Castro roots for Hillary, Obama

Published August 29, 2007

WASHINGTON, Aug 28: In a new article on Tuesday, Cuban leader Fidel Castro chastised US presidential candidates Hillary Clinton and Barack Obama for calling for democracy in his country but touted them as a winning combination.

Castro belittled recent comments on Cuba by the two rivals for the Democratic nomination, but he made no reference to his health amid rampant speculation about the ailing leader’s condition since he handed over power to his brother more than a year ago.

“Today there is talk of an apparently invincible ticket combining Hillary for president and Obama as vice president,” Castro’s newspaper commentary said, referring to the top two contenders vying for the Democratic nomination in the 2008 White House race.

“Both feel they have the sacred right to demand a ‘democratic government in Cuba’,” Castro wrote in the article entitled “Submission to Imperial Politics” appearing in the daily Granma.

“They are not practising politics. They are playing a card game on a Sunday afternoon,” said Castro, who described Hillary as the political “heir” to her husband, former president Bill Clinton.

Castro also criticised the US electoral system in which a candidate without a majority of the popular vote can win the presidency, citing George W. Bush’s electoral college victory in the contested 2000 election against Al Gore.

He alleged Bush “needed electoral fraud” to secure the pivotal state of Florida, where he charged right-wing Cuban exiles were “experts” in the subject.

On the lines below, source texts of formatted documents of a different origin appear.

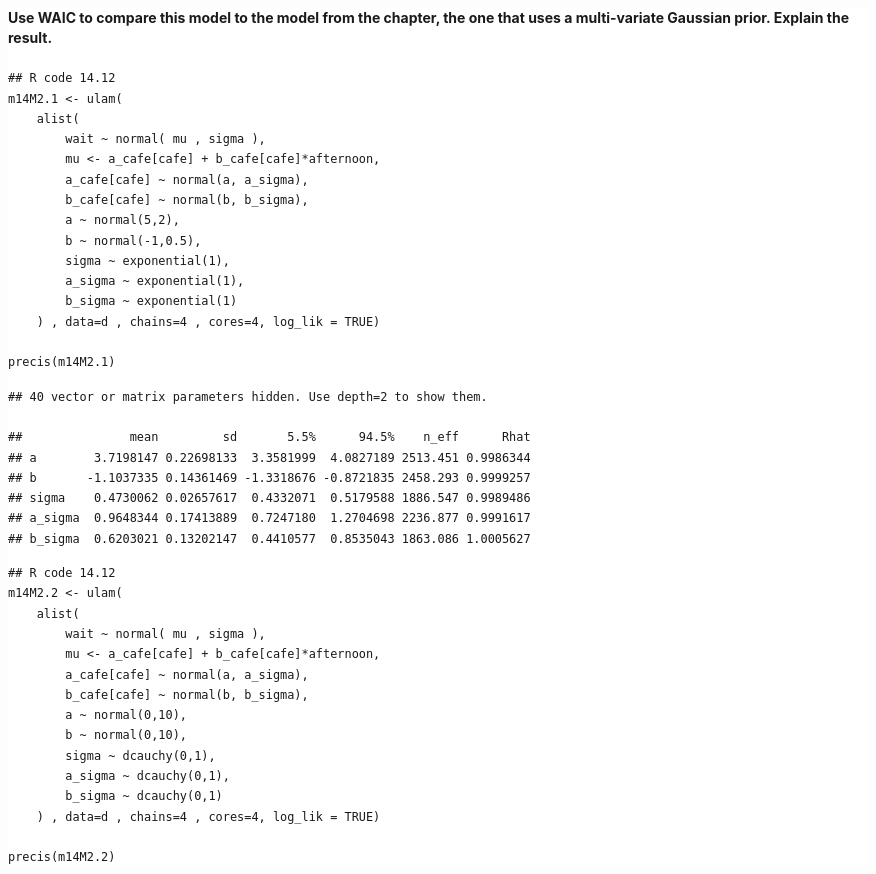 #### Use WAIC to compare this model to the model from the chapter, the one that uses a multi-variate Gaussian prior. Explain the result.

``` {.r}
## R code 14.12
m14M2.1 <- ulam(
    alist(
        wait ~ normal( mu , sigma ),
        mu <- a_cafe[cafe] + b_cafe[cafe]*afternoon,
        a_cafe[cafe] ~ normal(a, a_sigma),
        b_cafe[cafe] ~ normal(b, b_sigma),
        a ~ normal(5,2),
        b ~ normal(-1,0.5),
        sigma ~ exponential(1),
        a_sigma ~ exponential(1),
        b_sigma ~ exponential(1)
    ) , data=d , chains=4 , cores=4, log_lik = TRUE)

precis(m14M2.1)
```

    ## 40 vector or matrix parameters hidden. Use depth=2 to show them.

    ##               mean         sd       5.5%      94.5%    n_eff      Rhat
    ## a        3.7198147 0.22698133  3.3581999  4.0827189 2513.451 0.9986344
    ## b       -1.1037335 0.14361469 -1.3318676 -0.8721835 2458.293 0.9999257
    ## sigma    0.4730062 0.02657617  0.4332071  0.5179588 1886.547 0.9989486
    ## a_sigma  0.9648344 0.17413889  0.7247180  1.2704698 2236.877 0.9991617
    ## b_sigma  0.6203021 0.13202147  0.4410577  0.8535043 1863.086 1.0005627

``` {.r}
## R code 14.12
m14M2.2 <- ulam(
    alist(
        wait ~ normal( mu , sigma ),
        mu <- a_cafe[cafe] + b_cafe[cafe]*afternoon,
        a_cafe[cafe] ~ normal(a, a_sigma),
        b_cafe[cafe] ~ normal(b, b_sigma),
        a ~ normal(0,10),
        b ~ normal(0,10),
        sigma ~ dcauchy(0,1),
        a_sigma ~ dcauchy(0,1),
        b_sigma ~ dcauchy(0,1)
    ) , data=d , chains=4 , cores=4, log_lik = TRUE)

precis(m14M2.2)
```
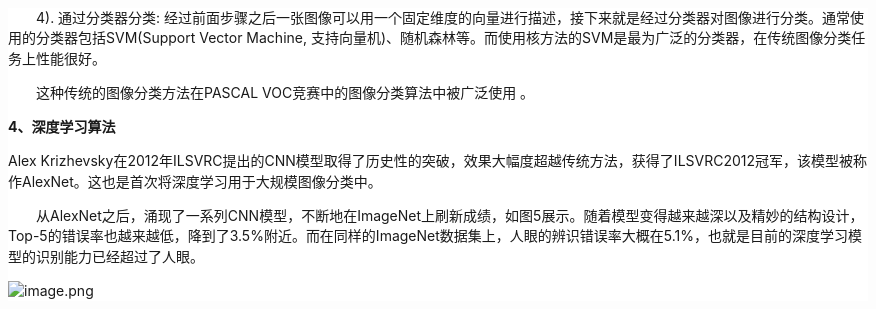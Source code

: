 　　4). 通过分类器分类: 经过前面步骤之后一张图像可以用一个固定维度的向量进行描述，接下来就是经过分类器对图像进行分类。通常使用的分类器包括SVM(Support Vector Machine, 支持向量机)、随机森林等。而使用核方法的SVM是最为广泛的分类器，在传统图像分类任务上性能很好。

　　这种传统的图像分类方法在PASCAL VOC竞赛中的图像分类算法中被广泛使用 。

**4、深度学习算法**
　　
  
   Alex Krizhevsky在2012年ILSVRC提出的CNN模型取得了历史性的突破，效果大幅度超越传统方法，获得了ILSVRC2012冠军，该模型被称作AlexNet。这也是首次将深度学习用于大规模图像分类中。

　　从AlexNet之后，涌现了一系列CNN模型，不断地在ImageNet上刷新成绩，如图5展示。随着模型变得越来越深以及精妙的结构设计，Top-5的错误率也越来越低，降到了3.5%附近。而在同样的ImageNet数据集上，人眼的辨识错误率大概在5.1%，也就是目前的深度学习模型的识别能力已经超过了人眼。

![image.png](attachment:image.png)
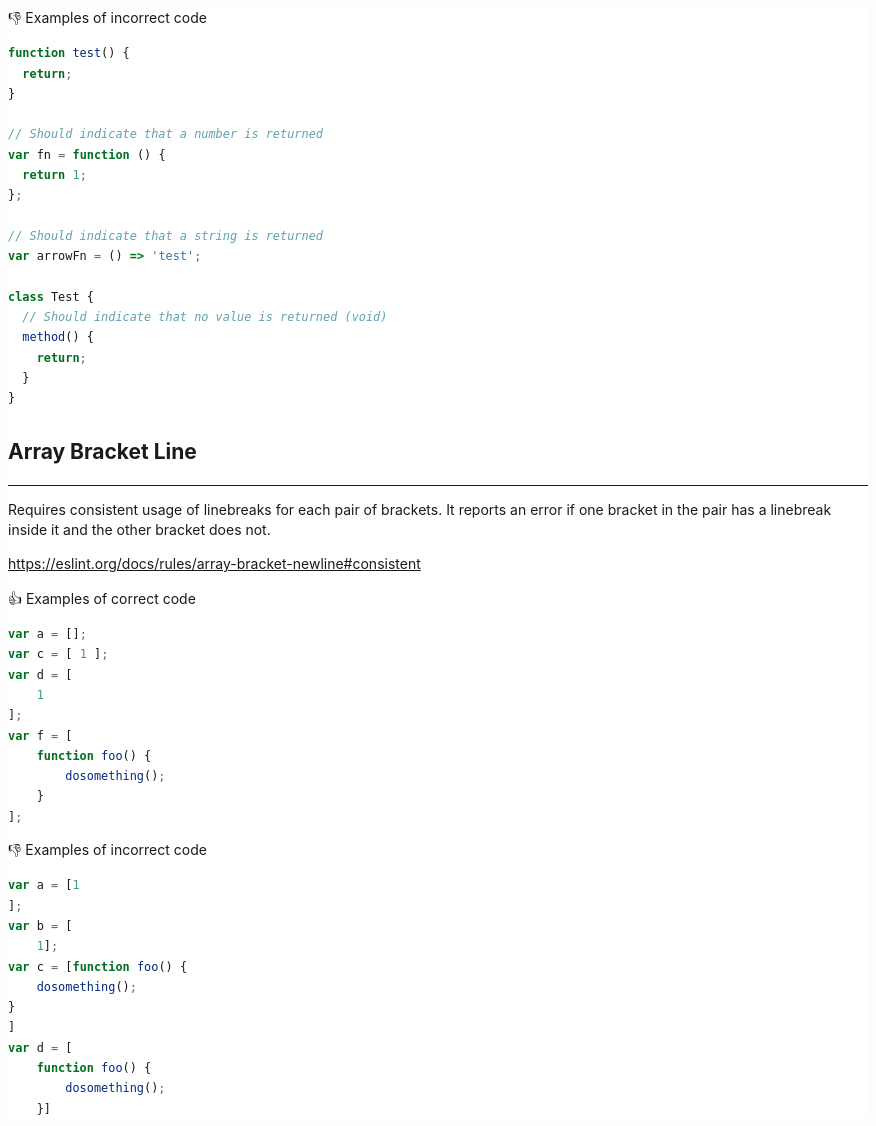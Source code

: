 👎 Examples of incorrect code

```typescript
function test() {
  return;
}

// Should indicate that a number is returned
var fn = function () {
  return 1;
};

// Should indicate that a string is returned
var arrowFn = () => 'test';

class Test {
  // Should indicate that no value is returned (void)
  method() {
    return;
  }
}
```

## Array Bracket Line

----------

Requires consistent usage of linebreaks for each pair of brackets. It reports an error if one bracket in the pair has a
linebreak inside it and the other bracket does not.

<https://eslint.org/docs/rules/array-bracket-newline#consistent>

👍 Examples of correct code

```typescript
var a = [];
var c = [ 1 ];
var d = [
    1
];
var f = [
    function foo() {
        dosomething();
    }
];
```

👎 Examples of incorrect code

```typescript
var a = [1
];
var b = [
    1];
var c = [function foo() {
    dosomething();
}
]
var d = [
    function foo() {
        dosomething();
    }]
```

Castro’s comments came after Obama and Clinton argued over US foreign policy and Washington’s approach to Cuba.

Obama on Saturday promised a more open policy towards Cuba, saying he would allow unrestricted travel to Cuba and money remittances unlike the Bush administration.

“Just 90 miles from here there is a country where justice and freedom are out of reach,” Obama told a crowd in Miami over the weekend.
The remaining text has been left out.